God’s Friday, part 3

In Church on April 7, 2007 at 2:00 am

What about the part about Jesus praying to “the one who could save him from death?” The biblical gospels and secular historians like Josephus and Tacitus all record that Jesus died on the cross, so is this a mistake? What “death” is Hebrews referring to that God saved him from? The answer, of course, is that God saved him from eternal death, the same kind of death he saves us from because Jesus died on the cross. That’s what we’ll celebrate on Easter – God the Father’s resurrection of Jesus the son.

Which brings me back to the point that Good Friday is Good Friday because Good Friday was God’s Friday. It didn’t belong to the Pharisees, or to Judas, or to Peter or to the other disciples. It didn’t belong to Satan. It didn’t even belong to Jesus who, in his humanity, asked for special consideration as to whether there was another way to satisfy God’s wrath because of man’s sin.

No, Jesus surrendered his agenda to the Father in order to free us who are captive to our agendas, so that we might be free to surrender our agendas to the Father. Jesus died on the cross to deal with the sin in our opportunist hearts – and not just our sins of power and scheming and manipulation and dishonesty, but all that accompanies our sins – guilt and shame and sorrow and hurt as well – so we can experience the same love of the Father that Jesus always has.

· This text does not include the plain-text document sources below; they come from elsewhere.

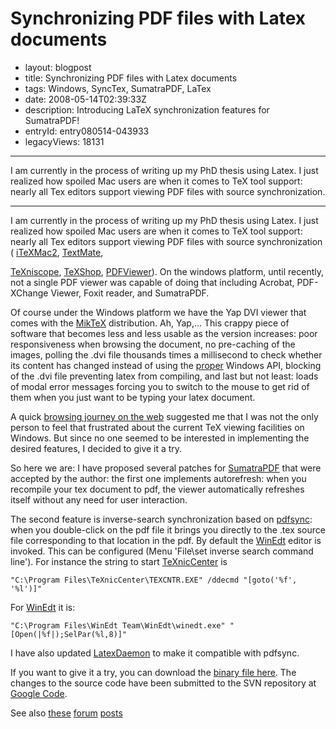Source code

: # Synchronizing PDF files with Latex documents 

- layout: blogpost
- title: Synchronizing PDF files with Latex documents 
- tags: Windows, SyncTex, SumatraPDF, LaTex
- date: 2008-05-14T02:39:33Z
- description: Introducing LaTeX synchronization features for SumatraPDF!
- entryId: entry080514-043933
- legacyViews: 18131

----------------------------------------------------------------------------------------------------

I am currently in the process of writing up my PhD thesis using Latex. I just realized how spoiled Mac users are when it comes to TeX tool support: nearly all Tex editors support viewing PDF files with source synchronization.

----------------------------------------------------------------------------------------------------

I am currently in the process of writing up my PhD thesis using Latex. I just realized how spoiled Mac users are when it comes to TeX tool support: nearly all Tex editors support viewing PDF files with source synchronization (
[iTeXMac2](http://itexmac.sourceforge.net/), [TextMate](http://macromates.com/),

[TeXniscope](http://www2.ing.unipi.it/~d9615/homepage/texniscope.html),
[TeXShop](http://www.uoregon.edu/~koch/texshop/),
[PDFViewer](http://www.object-craft.com.au/projects/macosxutils/pdfviewer.html)). On the windows platform, until recently, not a single PDF viewer was capable of doing that including Acrobat, PDF-XChange Viewer, Foxit reader, and SumatraPDF.

Of course under the Windows platform we have the Yap DVI viewer that comes with the [MikTeX](http://miktex.org/) 
distribution. Ah, Yap,... This crappy piece of software that becomes less and less usable as the version increases: poor responsiveness when browsing the document, no pre-caching of the images, polling the .dvi file thousands times a millisecond to check whether its content has changed instead of using the [proper](http://msdn.microsoft.com/en-us/library/aa365465(VS.85).aspx) Windows API, blocking of the .dvi file preventing latex from compiling, and last but not least: loads of modal error messages forcing you to switch to the mouse to get rid of them when you just want to be typing your latex document.

A quick [browsing journey on the web](http://magic.aladdin.cs.cmu.edu/2008/01/02/sumatrapdf-08-released/) suggested me that I was not the only person to feel that frustrated about the current TeX viewing facilities on Windows. But since no one seemed to be interested in implementing the desired features, I decided to give it a try.

So here we are: I have proposed several patches for [SumatraPDF](http://blog.kowalczyk.info/software/sumatrapdf/) that were accepted by the author: the first one implements autorefresh: when you recompile your tex document to pdf, the viewer automatically refreshes itself without any need for user interaction.

The second feature is inverse-search synchronization based on [pdfsync](http://itexmac.sourceforge.net/pdfsync.html):
 when you double-click on the pdf file it brings you directly to the .tex source file corresponding to that location in the pdf. By default the [WinEdt](http://www.winedt.com/) editor is invoked. 
 This can be configured (Menu 'File\set inverse search command line'). For instance the string to start [TeXnicCenter](http://www.toolscenter.org/) is

    "C:\Program Files\TeXnicCenter\TEXCNTR.EXE" /ddecmd "[goto('%f', '%l')]"

For [WinEdt](http://www.winedt.com/) it is:

    "C:\Program Files\WinEdt Team\WinEdt\winedt.exe" "[Open(|%f|);SelPar(%l,8)]"

I have also updated [LatexDaemon](../../software/latexdaemon/) to make it compatible with pdfsync.

If you want to give it a try, you can download the [binary file here](../../software/sumatra/SumatraPDF-sync.exe).
The changes to the source code have been submitted to the SVN repository at [Google Code](http://code.google.com/p/sumatrapdf/).

See also [these](http://blog.kowalczyk.info/forum_sumatra/topic.php?TopicId=840&amp;Posts=7) 
[forum](http://blog.kowalczyk.info/forum_sumatra/topic.php?TopicId=864&amp;Posts=4)
 [posts](http://blog.kowalczyk.info/forum_sumatra/topic.php?TopicId=868&amp;Posts=0)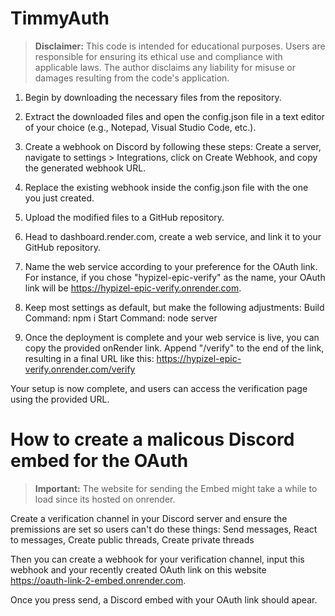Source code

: # TimmyAuth 

> **Disclaimer:**
> This code is intended for educational purposes. Users are responsible for ensuring its ethical use and compliance with applicable laws. The author disclaims any liability for misuse or damages resulting from the code's application.



1. Begin by downloading the necessary files from the repository.

2. Extract the downloaded files and open the config.json file in a text editor of your choice (e.g., Notepad, Visual Studio Code, etc.).

3. Create a webhook on Discord by following these steps: Create a server, navigate to settings > Integrations, click on Create Webhook, and copy the generated webhook URL.

4. Replace the existing webhook inside the config.json file with the one you just created.

5. Upload the modified files to a GitHub repository.

6. Head to dashboard.render.com, create a web service, and link it to your GitHub repository.

7. Name the web service according to your preference for the OAuth link. For instance, if you chose "hypizel-epic-verify" as the name, your OAuth link will be https://hypizel-epic-verify.onrender.com.

8. Keep most settings as default, but make the following adjustments:
  Build Command: npm i
  Start Command: node server

9. Once the deployment is complete and your web service is live, you can copy the provided onRender link. Append "/verify" to the end of the link, resulting in a final URL like this:
https://hypizel-epic-verify.onrender.com/verify

Your setup is now complete, and users can access the verification page using the provided URL.

# How to create a malicous Discord embed for the OAuth
> **Important:**
> The website for sending the Embed might take a while to load since its hosted on onrender.

Create a verification channel in your Discord server and ensure the premissions are set so users can't do these things:
  Send messages,
  React to messages,
  Create public threads,
  Create private threads

Then you can create a webhook for your verification channel, input this webhook and your recently created OAuth link on this website https://oauth-link-2-embed.onrender.com.

Once you press send, a Discord embed with your OAuth link should apear.

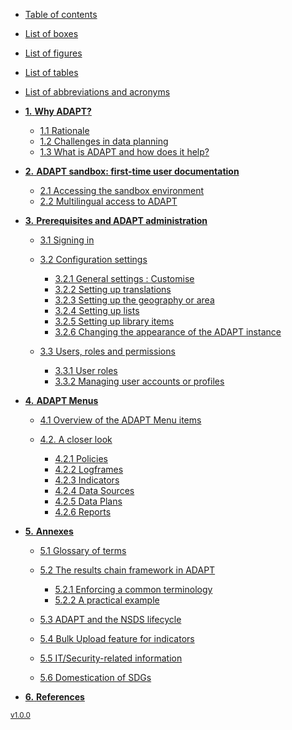 - [Table of contents](table-of-contents.md)
- [List of boxes](list-of-boxes.md)
- [List of figures](list-of-figures.md)
- [List of tables](list-of-tables.md)
- [List of abbreviations and acronyms](list-of-abbreviations.md)

- [**1.** **Why ADAPT?**](1_1.md)

  - [1.1 Rationale](1_1.md)
  - [1.2 Challenges in data planning](1_2.md)
  - [1.3 What is ADAPT and how does it help?](1_3.md)

- [**2.** **ADAPT sandbox: first-time user documentation**](2.md)

  - [2.1 Accessing the sandbox environment](2_1.md)
  - [2.2 Multilingual access to ADAPT](2_2.md)

- [**3.** **Prerequisites and ADAPT administration**](3.md)

  - [3.1 Signing in](3_1.md)
  - [3.2 Configuration settings](3_2.md)
	
  	- [3.2.1 General settings : Customise](3_2_1.md)
	- [3.2.2 Setting up translations](3_2_2.md)
	- [3.2.3 Setting up the geography or area](3_2_3.md)
	- [3.2.4 Setting up lists](3_2_4.md)
	- [3.2.5 Setting up library items](3_2_5.md)
	- [3.2.6 Changing the appearance of the ADAPT instance](3_2_6.md)

  - [3.3 Users, roles and permissions](3_3_1.md)
	
	- [3.3.1 User roles](3_3_1.md)
	- [3.3.2 Managing user accounts or profiles](3_3_2.md)

- [**4.** **ADAPT Menus**](4_1.md)

  - [4.1 Overview of the ADAPT Menu items](4_1.md)
  - [4.2. A closer look](4_2_1.md)

	- [4.2.1 Policies](4_2_1.md)
	- [4.2.2 Logframes](4_2_2.md)
	- [4.2.3 Indicators](4_2_3.md)
	- [4.2.4 Data Sources](4_2_4.md)
	- [4.2.5 Data Plans](4_2_5.md)
	- [4.2.6 Reports](4_2_6.md)

- [**5.** **Annexes**](5_1.md)

  - [5.1 Glossary of terms](5_1.md)
  - [5.2 The results chain framework in ADAPT](5_2_1.md)

	- [5.2.1 Enforcing a common terminology](5_2_1.md)
	- [5.2.2 A practical example](5_2_2.md)

  - [5.3 ADAPT and the NSDS lifecycle](5_3.md)
  - [5.4 Bulk Upload feature for indicators](5_4.md)
  - [5.5 IT/Security-related information](5_5.md)
  - [5.6 Domestication of SDGs](5_6.md)

- [**6.** **References**](6.md)

<?php
	echo 1;
	echo "hello";
?>

<?php
	$output = shell_exec("./version.sh");
	echo $output;
?>

<small><u>v1.0.0</u></small>
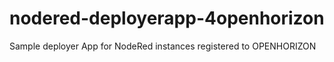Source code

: # nodered-deployerapp-4openhorizon
Sample deployer App for NodeRed instances registered to OPENHORIZON
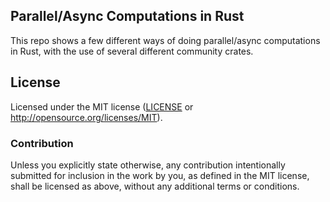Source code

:## Parallel/Async Computations in Rust
This repo shows a few different ways of doing parallel/async computations in Rust, with the use of several different community crates.

## License
Licensed under the MIT license ([LICENSE](LICENSE) or http://opensource.org/licenses/MIT).

### Contribution
Unless you explicitly state otherwise, any contribution intentionally
submitted for inclusion in the work by you, as defined in the MIT
license, shall be licensed as above, without any additional terms or
conditions.
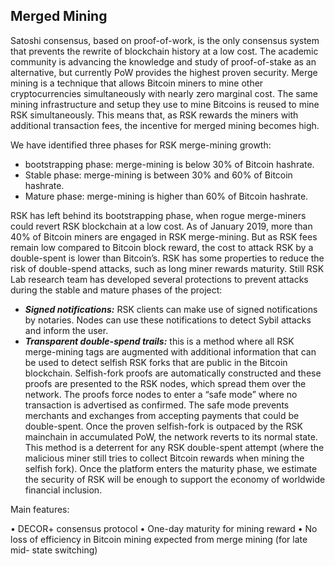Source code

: ## Merged Mining

Satoshi consensus, based on proof-of-work, is the only consensus system that prevents the rewrite of blockchain history at a low cost. The academic community is advancing the knowledge and study of proof-of-stake as an alternative, but currently PoW provides the highest proven security. Merge mining is a technique that allows Bitcoin miners to mine other cryptocurrencies simultaneously with nearly zero marginal cost. The same mining infrastructure and setup they use to mine Bitcoins is reused to mine RSK simultaneously. This means that, as RSK rewards the miners with additional transaction fees, the incentive for merged mining becomes high.
  
 We have identified three phases for RSK merge-mining growth:

- bootstrapping phase: merge-mining is below 30% of Bitcoin hashrate.
- Stable phase: merge-mining is between 30% and 60% of Bitcoin hashrate.
- Mature phase: merge-mining is higher than 60% of Bitcoin hashrate.


RSK has left behind its bootstrapping phase, when rogue merge-miners could revert RSK blockchain at a low cost. As of January 2019, more than 40% of Bitcoin miners are engaged in RSK merge-mining. But as RSK fees remain low compared to Bitcoin block reward, the cost to attack RSK by a double-spent is lower than Bitcoin’s.
RSK has some properties to reduce the risk of double-spend attacks, such as long miner rewards maturity. Still RSK Lab research team has developed several protections to prevent attacks during the stable and mature phases of the project:
* ___Signed notifications:___ RSK clients can make use of signed notifications by notaries. Nodes can use these notifications to detect Sybil attacks and inform the user.
* ___Transparent double-spend trails:___ this is a method where all RSK merge-mining tags are augmented with additional information that can be used to detect selfish RSK forks that are public in the Bitcoin blockchain. Selfish-fork proofs are automatically constructed and these proofs are presented to the RSK nodes, which spread them over the network. The proofs force nodes to enter a “safe mode” where no transaction is advertised as confirmed. The safe mode prevents merchants and exchanges from accepting payments that could be double-spent. Once the proven selfish-fork is outpaced by the RSK mainchain in accumulated PoW, the network reverts to its normal state. This method is a deterrent for any RSK double-spent attempt (where the malicious miner still tries to collect Bitcoin rewards when mining the selfish fork).
Once the platform enters the maturity phase, we estimate the security of RSK will be enough to support the economy of worldwide financial inclusion.


Main features:


• DECOR+ consensus protocol
• One-day maturity for mining reward
• No loss of efficiency in Bitcoin mining expected from merge mining (for late mid-
state switching)



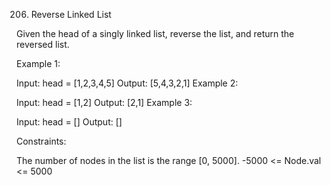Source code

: 206. Reverse Linked List

Given the head of a singly linked list, reverse the list, and return the reversed list.



Example 1:


Input: head = [1,2,3,4,5]
Output: [5,4,3,2,1]
Example 2:


Input: head = [1,2]
Output: [2,1]
Example 3:

Input: head = []
Output: []


Constraints:

The number of nodes in the list is the range [0, 5000].
-5000 <= Node.val <= 5000
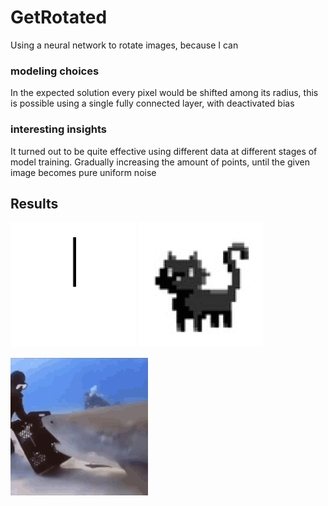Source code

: # GetRotated

Using a neural network to rotate images, because I can

### modeling choices
In the expected solution every pixel would be shifted among its radius, 
this is possible using a single fully connected layer, with deactivated bias

### interesting insights
It turned out to be quite effective using different data at different
stages of model training. Gradually increasing the amount of points,
until the given image becomes pure uniform noise

## Results

<img src="resources/rotating_line.gif" width="200" height="200">
<img src="resources/rotating_cat.gif" width="200" height="200">

![get-rotated.gif](resources/get-rotated.gif)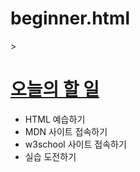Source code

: # beginner.html
<!DOCTYPE html>>
<html lang="en">
    <head>
        <meta charset="UTF-8" />
        <meta nme="viewport" content="width=device-width, initial-scale=1.0" />
        <title>HTML 이론학습</title>
    </head>
    <body>
        <h1>
            <a href="https://ozcodingschool.com/" "target="_blank">오늘의 할 일</a>
        </h1>
        <ul>
    <li>HTML 예습하기</li>
    <li>MDN 사이트 접속하기</li>
    <li>w3school 사이트 접속하기</li>
    <li>실습 도전하기</li>
        </ul>
    </body>
</html>
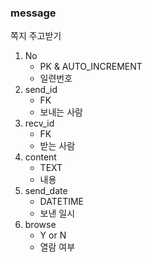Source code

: ### message
쪽지 주고받기
1. No
    - PK & AUTO_INCREMENT
    - 일련번호
1. send_id
    - FK
    - 보내는 사람
1. recv_id
    - FK
    - 받는 사람
1. content
    - TEXT
    - 내용
1. send_date
    - DATETIME
    - 보낸 일시
1. browse
    - Y or N
    - 열람 여부
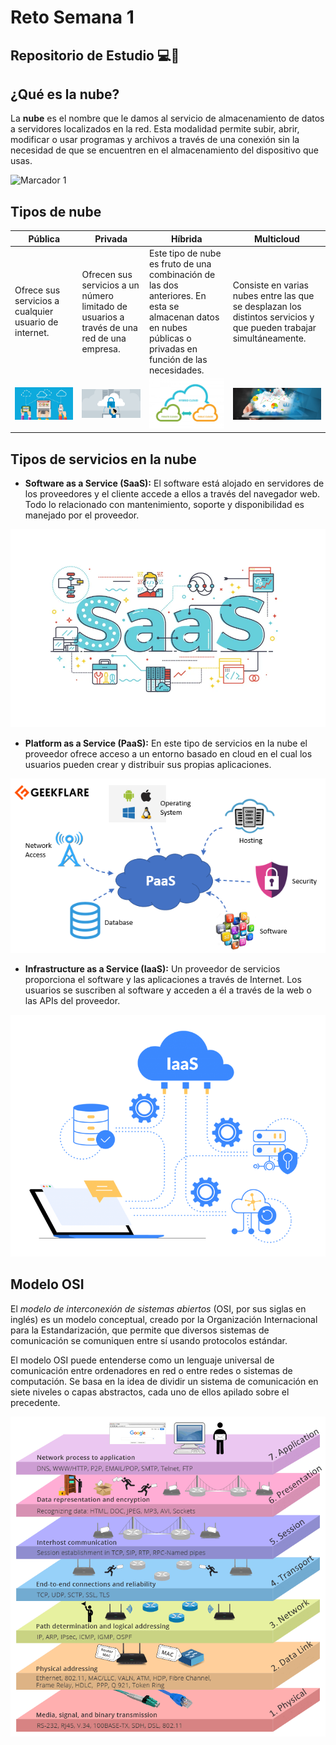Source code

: # Reto Semana 1

## Repositorio de Estudio 💻🎉

## **¿Qué es la nube?**

La **nube** es el nombre que le damos al servicio de almacenamiento de datos a servidores localizados en la red. Esta modalidad permite subir, abrir, modificar o usar programas y archivos a través de una conexión sin la necesidad de que se encuentren en el almacenamiento del dispositivo que usas.

![Marcador 1](/fotos/El-futuro-empresarial-está-en-la-nube-e1560566724502-removebg-preview.png)

## **Tipos de nube**

 **Pública** | **Privada** | **Híbrida** | **Multicloud**
--------|---------|---------|------------
Ofrece sus servicios a cualquier usuario de internet.  | Ofrecen sus servicios a un número limitado de usuarios a través de una red de una empresa.  | Este tipo de nube es fruto de una combinación de las dos anteriores. En esta se almacenan datos en nubes públicas o privadas en función de las necesidades. | Consiste en varias nubes entre las que se desplazan los distintos servicios y que pueden trabajar simultáneamente.
![Marcador 3](/fotos/maxresdefault.jpg)| ![Marcador 4](/fotos/privtecloud-1920x960.jpg)| ![Marcador 5](/fotos/shutterstock_699701563-1200x800.jpg) | ![Marcador 6](/fotos/5-consejos-sobre-el-uso-de-multicloud.jpg)

## **Tipos de servicios en la nube**

- **Software as a Service (SaaS):**
El software está alojado en servidores de los proveedores y el cliente accede a ellos a través del navegador web. Todo lo relacionado con mantenimiento, soporte y disponibilidad es manejado por el proveedor.

![Marcador 7](/fotos/SaaS.webp)

- **Platform as a Service (PaaS):**
En este tipo de servicios en la nube el proveedor ofrece acceso a un entorno basado en cloud en el cual los usuarios pueden crear y distribuir sus propias aplicaciones.

![Marcador 8](/fotos/pass-geekflare.webp)

- **Infrastructure as a Service (IaaS):**
Un proveedor de servicios proporciona el software y las aplicaciones a través de Internet. Los usuarios se suscriben al software y acceden a él a través de la web o las APIs del proveedor.

![Marcador 9](/fotos/IaaS.png)

## **Modelo OSI**

El *modelo de interconexión de sistemas abiertos* (OSI, por sus siglas en inglés) es un modelo conceptual, creado por la Organización Internacional para la Estandarización, que permite que diversos sistemas de comunicación se comuniquen entre sí usando protocolos estándar.

El modelo OSI puede entenderse como un lenguaje universal de comunicación entre ordenadores en red o entre redes o sistemas de computación. Se basa en la idea de dividir un sistema de comunicación en siete niveles o capas abstractos, cada uno de ellos apilado sobre el precedente.

![Marcador 10](/fotos/capas-del-modelo-osi.png)
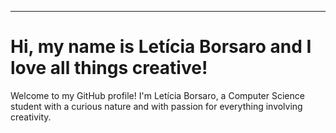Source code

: <!-- - 👋 Hi, I’m @leticiaborsaro
- 👀 I’m interested in anything creative!
- 🌱 I’m currently studying Computer Science in UniCEUB

<!---
leticiaborsaro/leticiaborsaro is a ✨ special ✨ repository because its `README.md` (this file) appears on your GitHub profile.
You can click the Preview link to take a look at your changes.
--->



---

# Hi, my name is Letícia Borsaro and I love all things creative!

Welcome to my GitHub profile! I'm Letícia Borsaro, a Computer Science student with a curious nature and with passion for everything involving creativity.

Good Friday is not about being good. Maundy Thursday is not about being good. Holy Week is not about being good. Lent is not about being good. Life is not about being good – and that’s good, because none of us can be good enough. Life is about being surrendered to God and what he says is true about us (that we all like sheep have gone astray; that each of us has turned to our own way; that all of us have fallen short of his glory), and to embrace the love God still has for us despite what he says is true about us.

But this call to surrender is difficult. For those of you who may not believe in God, you need to surrender what it is – your pride, your will – keeping you from the reality that you are so desperate for peace. Those impure motives you can’t confess; those painful experiences you don’t know what to do with; the unquenchable desire you have for love – real love – these will not go away until you surrender yourself to God to be forgiven and accepted – even in your brokenness – because Jesus was broken for you.

For those (like me) who claim to know God and his love (though mostly on our own terms), we need to surrender our preoccupations with being good – our reputations, our behaviors, our “better than thou” mentalities – and come to trust the fact that we’re surrendered enough because Jesus surrendered for us. When we don’t read our Bibles every morning, when we forget to pray, when we choose – yes, choose – to sin, is Jesus’ surrender on the cross enough for us? It was enough for God; who are we that it’s not enough for us? When will we stop praying, “Oh, Lord, beat me so I’ll feel better,” and start trusting that we who are in Christ can never be more or less righteous in God’s eyes than we are right now? On my worst day, folks, I am still “Christ in Craig Dunham.”

Who wouldn’t want this kind of assurance? Who wouldn’t want this kind of peace? Who wouldn’t want this kind of grace? We’re all opportunists at heart, right? The difference is, this is not an opportunity we take but an opportunity we surrender to.

As you go home this evening, and even come back to celebrate the resurrection of Christ on Sunday, let us leave tonight, yes, sorrowing over our sin and our tendencies – like the Pharisees, like Judas, like Peter, like the disciples – to be opportunists with agendas. But let us not leave hopelessly. Jesus surrendered his will to God and went through that agony for us. And God saved him from eternal death, which is the same salvation he offers each of us by way of Jesus’ surrender and sacrifice.

What’s good about Good Friday? Good Friday is Good Friday, because Good Friday was God’s Friday. As we consider this reality, may we surrender to it as well.